## Task directions
Your task is to filter the entries and copy every line containing the string "addr".

*** Opening of Recorded data ***

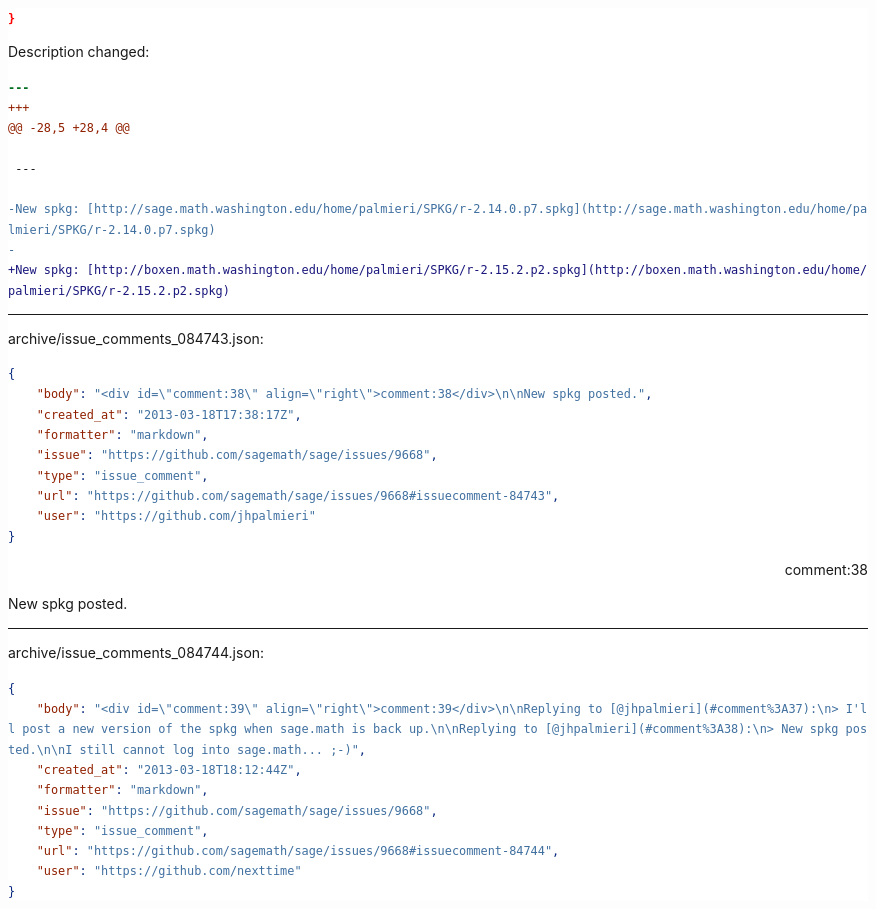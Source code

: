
 ```json
}
```

Description changed:
``````diff
--- 
+++ 
@@ -28,5 +28,4 @@
 
 ---
 
-New spkg: [http://sage.math.washington.edu/home/palmieri/SPKG/r-2.14.0.p7.spkg](http://sage.math.washington.edu/home/palmieri/SPKG/r-2.14.0.p7.spkg)
-
+New spkg: [http://boxen.math.washington.edu/home/palmieri/SPKG/r-2.15.2.p2.spkg](http://boxen.math.washington.edu/home/palmieri/SPKG/r-2.15.2.p2.spkg)
``````




---

archive/issue_comments_084743.json:
```json
{
    "body": "<div id=\"comment:38\" align=\"right\">comment:38</div>\n\nNew spkg posted.",
    "created_at": "2013-03-18T17:38:17Z",
    "formatter": "markdown",
    "issue": "https://github.com/sagemath/sage/issues/9668",
    "type": "issue_comment",
    "url": "https://github.com/sagemath/sage/issues/9668#issuecomment-84743",
    "user": "https://github.com/jhpalmieri"
}
```

<div id="comment:38" align="right">comment:38</div>

New spkg posted.



---

archive/issue_comments_084744.json:
```json
{
    "body": "<div id=\"comment:39\" align=\"right\">comment:39</div>\n\nReplying to [@jhpalmieri](#comment%3A37):\n> I'll post a new version of the spkg when sage.math is back up.\n\nReplying to [@jhpalmieri](#comment%3A38):\n> New spkg posted.\n\nI still cannot log into sage.math... ;-)",
    "created_at": "2013-03-18T18:12:44Z",
    "formatter": "markdown",
    "issue": "https://github.com/sagemath/sage/issues/9668",
    "type": "issue_comment",
    "url": "https://github.com/sagemath/sage/issues/9668#issuecomment-84744",
    "user": "https://github.com/nexttime"
}
```
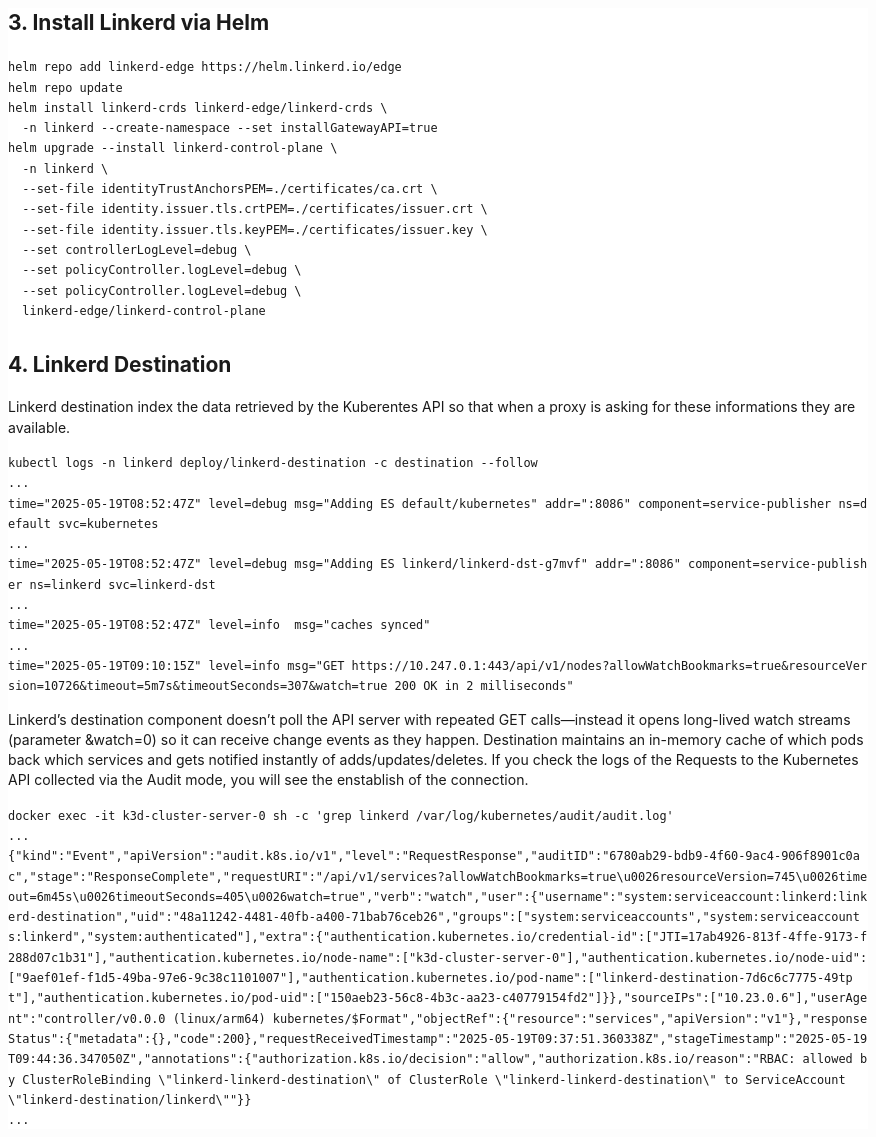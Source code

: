 ## 3. Install Linkerd via Helm

```
helm repo add linkerd-edge https://helm.linkerd.io/edge
helm repo update
helm install linkerd-crds linkerd-edge/linkerd-crds \
  -n linkerd --create-namespace --set installGatewayAPI=true
helm upgrade --install linkerd-control-plane \
  -n linkerd \
  --set-file identityTrustAnchorsPEM=./certificates/ca.crt \
  --set-file identity.issuer.tls.crtPEM=./certificates/issuer.crt \
  --set-file identity.issuer.tls.keyPEM=./certificates/issuer.key \
  --set controllerLogLevel=debug \
  --set policyController.logLevel=debug \
  --set policyController.logLevel=debug \
  linkerd-edge/linkerd-control-plane
```

## 4. Linkerd Destination 

Linkerd destination index the data retrieved by the Kuberentes API so that when a proxy is asking for these informations they are available.

```
kubectl logs -n linkerd deploy/linkerd-destination -c destination --follow
...
time="2025-05-19T08:52:47Z" level=debug msg="Adding ES default/kubernetes" addr=":8086" component=service-publisher ns=default svc=kubernetes
...
time="2025-05-19T08:52:47Z" level=debug msg="Adding ES linkerd/linkerd-dst-g7mvf" addr=":8086" component=service-publisher ns=linkerd svc=linkerd-dst
...
time="2025-05-19T08:52:47Z" level=info  msg="caches synced"
...
time="2025-05-19T09:10:15Z" level=info msg="GET https://10.247.0.1:443/api/v1/nodes?allowWatchBookmarks=true&resourceVersion=10726&timeout=5m7s&timeoutSeconds=307&watch=true 200 OK in 2 milliseconds"
```

Linkerd’s destination component doesn’t poll the API server with repeated GET calls—instead it opens long-lived watch streams (parameter &watch=0) so it can receive change events as they happen. Destination maintains an in-memory cache of which pods back which services and gets notified instantly of adds/updates/deletes. If you check the logs of the Requests to the Kubernetes API collected via the Audit mode, you will see the enstablish of the connection.

```
docker exec -it k3d-cluster-server-0 sh -c 'grep linkerd /var/log/kubernetes/audit/audit.log'
...
{"kind":"Event","apiVersion":"audit.k8s.io/v1","level":"RequestResponse","auditID":"6780ab29-bdb9-4f60-9ac4-906f8901c0ac","stage":"ResponseComplete","requestURI":"/api/v1/services?allowWatchBookmarks=true\u0026resourceVersion=745\u0026timeout=6m45s\u0026timeoutSeconds=405\u0026watch=true","verb":"watch","user":{"username":"system:serviceaccount:linkerd:linkerd-destination","uid":"48a11242-4481-40fb-a400-71bab76ceb26","groups":["system:serviceaccounts","system:serviceaccounts:linkerd","system:authenticated"],"extra":{"authentication.kubernetes.io/credential-id":["JTI=17ab4926-813f-4ffe-9173-f288d07c1b31"],"authentication.kubernetes.io/node-name":["k3d-cluster-server-0"],"authentication.kubernetes.io/node-uid":["9aef01ef-f1d5-49ba-97e6-9c38c1101007"],"authentication.kubernetes.io/pod-name":["linkerd-destination-7d6c6c7775-49tpt"],"authentication.kubernetes.io/pod-uid":["150aeb23-56c8-4b3c-aa23-c40779154fd2"]}},"sourceIPs":["10.23.0.6"],"userAgent":"controller/v0.0.0 (linux/arm64) kubernetes/$Format","objectRef":{"resource":"services","apiVersion":"v1"},"responseStatus":{"metadata":{},"code":200},"requestReceivedTimestamp":"2025-05-19T09:37:51.360338Z","stageTimestamp":"2025-05-19T09:44:36.347050Z","annotations":{"authorization.k8s.io/decision":"allow","authorization.k8s.io/reason":"RBAC: allowed by ClusterRoleBinding \"linkerd-linkerd-destination\" of ClusterRole \"linkerd-linkerd-destination\" to ServiceAccount \"linkerd-destination/linkerd\""}}
...
```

*** Close of Recorded data ***

## Response box
time="2025-05-19T08:52:47Z" level=debug msg="Adding ES default/kubernetes" addr=":8086" component=service-publisher ns=default svc=kubernetes
time="2025-05-19T08:52:47Z" level=debug msg="Adding ES linkerd/linkerd-dst-g7mvf" addr=":8086" component=service-publisher ns=linkerd svc=linkerd-dst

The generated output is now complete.